Monday, April 25, 2005

A Match Made In Heaven

MoDo reviews Jane Fonda: whose prose is worse? Ye gads, take a look:
''My Life So Far'' is not a lyrical title, but it captures Jungian Jane's Sisyphean, Oprahphean struggle to process her pain and banish her demons. Her book is a psychobabble loop of ''tectonic shifting,'' forfeiting her authenticity and feeling disembodied, then trying to reinhabit her body and ''own'' her womanhood and her space and her vagina, her leadership and her wrinkles and her mother, so that her ''authentic self'' can emerge; if the ''functioning self'' and ''embodied self'' could merge, she could fully engage with another fully authentic person in mutual affirmation, a whole being not overlapping into another being in a ''relational dance of patriarchy,'' and live happily ever after in a ''shrinking, congested planet with diminishing resources and no vast, conquerable frontier to escape and expand into.''

Of course, MoDo finds space to knock religion:

...about finding God: ''It was more an experiencing of His presence, a psychic lucidity, that was allowing me access to something beyond consciousness. It wasn't long, however, before I found myself bumping up against certain literal, patriarchal aspects of Christian orthodoxy that I found difficult to embrace.'' Duh.

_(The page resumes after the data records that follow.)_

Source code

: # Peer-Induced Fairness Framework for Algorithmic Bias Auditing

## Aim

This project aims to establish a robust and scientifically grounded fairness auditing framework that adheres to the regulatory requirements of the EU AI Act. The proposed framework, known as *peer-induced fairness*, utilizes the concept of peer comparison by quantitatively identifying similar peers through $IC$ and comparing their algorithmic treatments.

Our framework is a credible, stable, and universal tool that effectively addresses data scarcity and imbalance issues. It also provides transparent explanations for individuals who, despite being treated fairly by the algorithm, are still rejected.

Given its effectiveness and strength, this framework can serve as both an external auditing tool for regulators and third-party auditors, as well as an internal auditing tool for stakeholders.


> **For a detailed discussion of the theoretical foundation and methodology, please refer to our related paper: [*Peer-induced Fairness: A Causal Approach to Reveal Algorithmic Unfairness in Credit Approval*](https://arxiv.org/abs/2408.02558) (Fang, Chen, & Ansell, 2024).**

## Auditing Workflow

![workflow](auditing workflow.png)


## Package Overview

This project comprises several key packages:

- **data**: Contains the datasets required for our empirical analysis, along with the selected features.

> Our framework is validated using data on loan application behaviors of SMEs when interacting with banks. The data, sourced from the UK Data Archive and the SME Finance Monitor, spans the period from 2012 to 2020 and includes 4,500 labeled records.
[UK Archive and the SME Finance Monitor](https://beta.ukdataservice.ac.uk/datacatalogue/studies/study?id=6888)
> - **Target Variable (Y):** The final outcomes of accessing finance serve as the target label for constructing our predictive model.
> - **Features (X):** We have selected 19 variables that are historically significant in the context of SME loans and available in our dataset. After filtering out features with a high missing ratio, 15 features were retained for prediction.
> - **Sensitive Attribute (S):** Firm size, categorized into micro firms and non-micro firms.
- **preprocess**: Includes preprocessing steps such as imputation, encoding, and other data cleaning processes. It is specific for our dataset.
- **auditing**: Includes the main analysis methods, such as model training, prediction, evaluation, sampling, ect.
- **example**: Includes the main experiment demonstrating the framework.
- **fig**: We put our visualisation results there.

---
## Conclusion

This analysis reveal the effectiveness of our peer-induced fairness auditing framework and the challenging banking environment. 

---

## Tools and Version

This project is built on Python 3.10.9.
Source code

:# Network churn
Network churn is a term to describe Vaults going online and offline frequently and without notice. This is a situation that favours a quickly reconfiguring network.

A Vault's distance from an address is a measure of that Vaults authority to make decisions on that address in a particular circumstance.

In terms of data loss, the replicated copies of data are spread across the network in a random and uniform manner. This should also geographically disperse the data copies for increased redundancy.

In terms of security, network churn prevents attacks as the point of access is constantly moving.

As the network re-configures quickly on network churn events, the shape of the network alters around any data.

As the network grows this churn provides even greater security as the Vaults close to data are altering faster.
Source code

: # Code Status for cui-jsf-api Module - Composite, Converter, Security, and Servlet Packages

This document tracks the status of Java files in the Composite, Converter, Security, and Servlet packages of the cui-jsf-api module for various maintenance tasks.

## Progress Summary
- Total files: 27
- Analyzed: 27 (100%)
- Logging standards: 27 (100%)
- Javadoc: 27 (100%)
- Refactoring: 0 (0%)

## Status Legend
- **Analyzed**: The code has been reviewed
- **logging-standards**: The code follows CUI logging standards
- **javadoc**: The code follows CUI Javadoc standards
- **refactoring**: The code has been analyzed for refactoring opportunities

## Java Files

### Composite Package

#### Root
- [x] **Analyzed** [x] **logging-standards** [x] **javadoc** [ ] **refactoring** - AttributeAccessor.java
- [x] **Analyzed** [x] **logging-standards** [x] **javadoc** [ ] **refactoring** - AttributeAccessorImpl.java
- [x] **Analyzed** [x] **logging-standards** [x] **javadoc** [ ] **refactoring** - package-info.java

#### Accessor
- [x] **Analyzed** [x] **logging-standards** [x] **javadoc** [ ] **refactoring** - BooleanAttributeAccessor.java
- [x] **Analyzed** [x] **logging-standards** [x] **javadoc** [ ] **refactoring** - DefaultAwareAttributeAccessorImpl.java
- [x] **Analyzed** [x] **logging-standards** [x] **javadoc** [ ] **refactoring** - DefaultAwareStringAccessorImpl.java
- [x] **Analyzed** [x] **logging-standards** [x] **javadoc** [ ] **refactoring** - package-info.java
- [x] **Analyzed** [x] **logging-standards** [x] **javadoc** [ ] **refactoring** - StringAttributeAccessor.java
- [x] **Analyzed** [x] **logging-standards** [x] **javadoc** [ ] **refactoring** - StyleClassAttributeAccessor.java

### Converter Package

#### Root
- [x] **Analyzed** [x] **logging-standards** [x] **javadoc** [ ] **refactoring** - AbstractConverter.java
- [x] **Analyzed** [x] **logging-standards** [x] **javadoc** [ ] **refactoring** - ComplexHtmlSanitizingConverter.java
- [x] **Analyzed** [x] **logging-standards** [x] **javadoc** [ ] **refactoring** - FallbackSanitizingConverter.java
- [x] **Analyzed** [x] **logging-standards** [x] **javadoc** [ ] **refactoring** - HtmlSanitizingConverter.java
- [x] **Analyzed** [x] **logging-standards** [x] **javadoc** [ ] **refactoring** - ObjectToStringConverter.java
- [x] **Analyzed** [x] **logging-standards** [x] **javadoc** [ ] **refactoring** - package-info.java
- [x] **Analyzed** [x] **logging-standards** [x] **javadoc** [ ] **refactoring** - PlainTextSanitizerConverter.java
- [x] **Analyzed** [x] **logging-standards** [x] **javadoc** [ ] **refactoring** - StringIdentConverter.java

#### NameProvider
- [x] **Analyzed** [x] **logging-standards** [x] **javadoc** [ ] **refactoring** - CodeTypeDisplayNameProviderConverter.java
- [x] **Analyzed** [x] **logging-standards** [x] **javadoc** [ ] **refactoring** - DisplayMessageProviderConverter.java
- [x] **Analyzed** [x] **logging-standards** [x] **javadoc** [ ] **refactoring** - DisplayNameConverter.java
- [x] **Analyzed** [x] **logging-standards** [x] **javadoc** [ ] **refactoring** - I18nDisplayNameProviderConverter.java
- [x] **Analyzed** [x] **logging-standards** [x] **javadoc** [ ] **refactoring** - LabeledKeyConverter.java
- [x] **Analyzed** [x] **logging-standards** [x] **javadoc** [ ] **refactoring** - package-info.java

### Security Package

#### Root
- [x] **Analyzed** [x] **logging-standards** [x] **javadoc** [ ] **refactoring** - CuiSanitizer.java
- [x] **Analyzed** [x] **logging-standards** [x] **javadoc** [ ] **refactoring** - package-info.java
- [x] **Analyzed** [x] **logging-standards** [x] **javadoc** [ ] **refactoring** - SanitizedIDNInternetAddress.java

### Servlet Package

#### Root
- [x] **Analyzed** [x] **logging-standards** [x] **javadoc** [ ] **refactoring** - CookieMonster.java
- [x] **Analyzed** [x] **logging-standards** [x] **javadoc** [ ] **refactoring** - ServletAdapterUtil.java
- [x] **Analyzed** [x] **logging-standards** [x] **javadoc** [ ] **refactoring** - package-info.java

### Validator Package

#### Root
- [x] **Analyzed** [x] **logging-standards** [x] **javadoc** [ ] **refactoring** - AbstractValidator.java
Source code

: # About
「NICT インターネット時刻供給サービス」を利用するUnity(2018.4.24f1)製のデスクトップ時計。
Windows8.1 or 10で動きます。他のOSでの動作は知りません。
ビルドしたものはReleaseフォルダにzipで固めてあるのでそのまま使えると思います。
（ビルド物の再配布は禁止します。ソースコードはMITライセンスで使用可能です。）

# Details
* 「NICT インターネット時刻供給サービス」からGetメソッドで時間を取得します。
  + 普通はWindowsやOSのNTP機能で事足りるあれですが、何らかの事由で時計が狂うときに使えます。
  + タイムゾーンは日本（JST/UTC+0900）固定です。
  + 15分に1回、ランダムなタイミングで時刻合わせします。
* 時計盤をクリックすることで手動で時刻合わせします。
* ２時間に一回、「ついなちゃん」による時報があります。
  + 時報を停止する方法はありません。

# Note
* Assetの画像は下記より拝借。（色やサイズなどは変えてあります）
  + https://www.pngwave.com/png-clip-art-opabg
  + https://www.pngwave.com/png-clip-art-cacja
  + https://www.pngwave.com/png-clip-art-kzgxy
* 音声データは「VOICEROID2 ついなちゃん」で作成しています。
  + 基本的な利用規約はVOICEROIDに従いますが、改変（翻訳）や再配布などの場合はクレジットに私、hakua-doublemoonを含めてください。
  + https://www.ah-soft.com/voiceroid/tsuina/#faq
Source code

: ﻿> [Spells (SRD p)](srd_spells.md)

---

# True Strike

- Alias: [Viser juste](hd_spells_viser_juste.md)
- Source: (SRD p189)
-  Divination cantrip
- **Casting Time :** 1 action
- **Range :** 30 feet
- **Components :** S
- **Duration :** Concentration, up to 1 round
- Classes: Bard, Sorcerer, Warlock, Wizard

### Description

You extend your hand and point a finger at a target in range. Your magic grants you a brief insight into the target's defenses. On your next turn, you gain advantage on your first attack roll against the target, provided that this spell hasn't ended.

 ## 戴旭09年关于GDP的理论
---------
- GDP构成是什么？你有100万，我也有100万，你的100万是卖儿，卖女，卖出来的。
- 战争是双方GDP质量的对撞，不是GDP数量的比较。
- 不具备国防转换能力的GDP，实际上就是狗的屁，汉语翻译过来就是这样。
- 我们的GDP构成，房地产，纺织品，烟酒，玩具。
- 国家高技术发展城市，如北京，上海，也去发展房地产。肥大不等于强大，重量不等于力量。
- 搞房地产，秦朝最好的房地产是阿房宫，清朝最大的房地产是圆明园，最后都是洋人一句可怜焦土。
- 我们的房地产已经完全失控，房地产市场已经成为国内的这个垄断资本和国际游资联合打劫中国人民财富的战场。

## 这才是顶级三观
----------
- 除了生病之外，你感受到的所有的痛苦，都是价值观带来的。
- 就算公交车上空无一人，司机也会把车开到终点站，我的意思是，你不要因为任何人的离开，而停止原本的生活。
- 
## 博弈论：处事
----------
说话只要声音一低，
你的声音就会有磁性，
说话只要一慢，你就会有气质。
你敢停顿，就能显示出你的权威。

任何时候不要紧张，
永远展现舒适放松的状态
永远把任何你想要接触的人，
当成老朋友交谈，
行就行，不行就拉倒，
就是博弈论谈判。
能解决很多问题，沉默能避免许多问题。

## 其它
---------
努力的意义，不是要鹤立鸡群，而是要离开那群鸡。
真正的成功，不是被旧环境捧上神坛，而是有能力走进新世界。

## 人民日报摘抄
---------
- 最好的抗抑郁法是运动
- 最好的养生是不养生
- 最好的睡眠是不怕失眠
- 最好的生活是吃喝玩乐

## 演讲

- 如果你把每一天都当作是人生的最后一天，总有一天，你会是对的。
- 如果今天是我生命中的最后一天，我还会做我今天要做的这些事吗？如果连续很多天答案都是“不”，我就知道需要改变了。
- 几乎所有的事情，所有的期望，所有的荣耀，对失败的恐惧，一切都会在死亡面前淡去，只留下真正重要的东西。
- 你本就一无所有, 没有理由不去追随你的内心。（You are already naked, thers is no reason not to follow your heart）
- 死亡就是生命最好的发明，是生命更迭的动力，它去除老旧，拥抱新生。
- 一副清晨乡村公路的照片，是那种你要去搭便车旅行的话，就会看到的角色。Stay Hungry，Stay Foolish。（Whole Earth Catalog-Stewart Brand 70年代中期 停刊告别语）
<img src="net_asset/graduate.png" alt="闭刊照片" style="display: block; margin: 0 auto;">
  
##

We learn that Fonda was taught by the best:

[Roger] Vadim, she says, ''knew how to validate only my facade.'' She went into her radical chic phase, learning about black voting rights from Marlon Brando and the Vietnam War under the tutelage of Simone Signoret. ''Never underestimate what might be lying dormant beneath the surface of a back-combed blonde wearing false eyelashes,'' she writes.

Warning: don't read this next passage if you've had anything to eat recently:

She and...Tom Hayden...met, not cute but causey. Having finished a book about how the Vietnam War paralleled American ''genocide'' against Native Americans, he showed up at a slide show she had given about Vietnam. He was wearing a long braid and ''rubber sandals of the type I'd been told the Vietnamese made out of the tires of abandoned U.S. vehicles,'' and asked her for help with an art exhibit designed ''to show the Vietnamese as human beings.'' Within days, they were making love on the living room floor.

Wow. That really stinks. Really, really, really stinks...wow.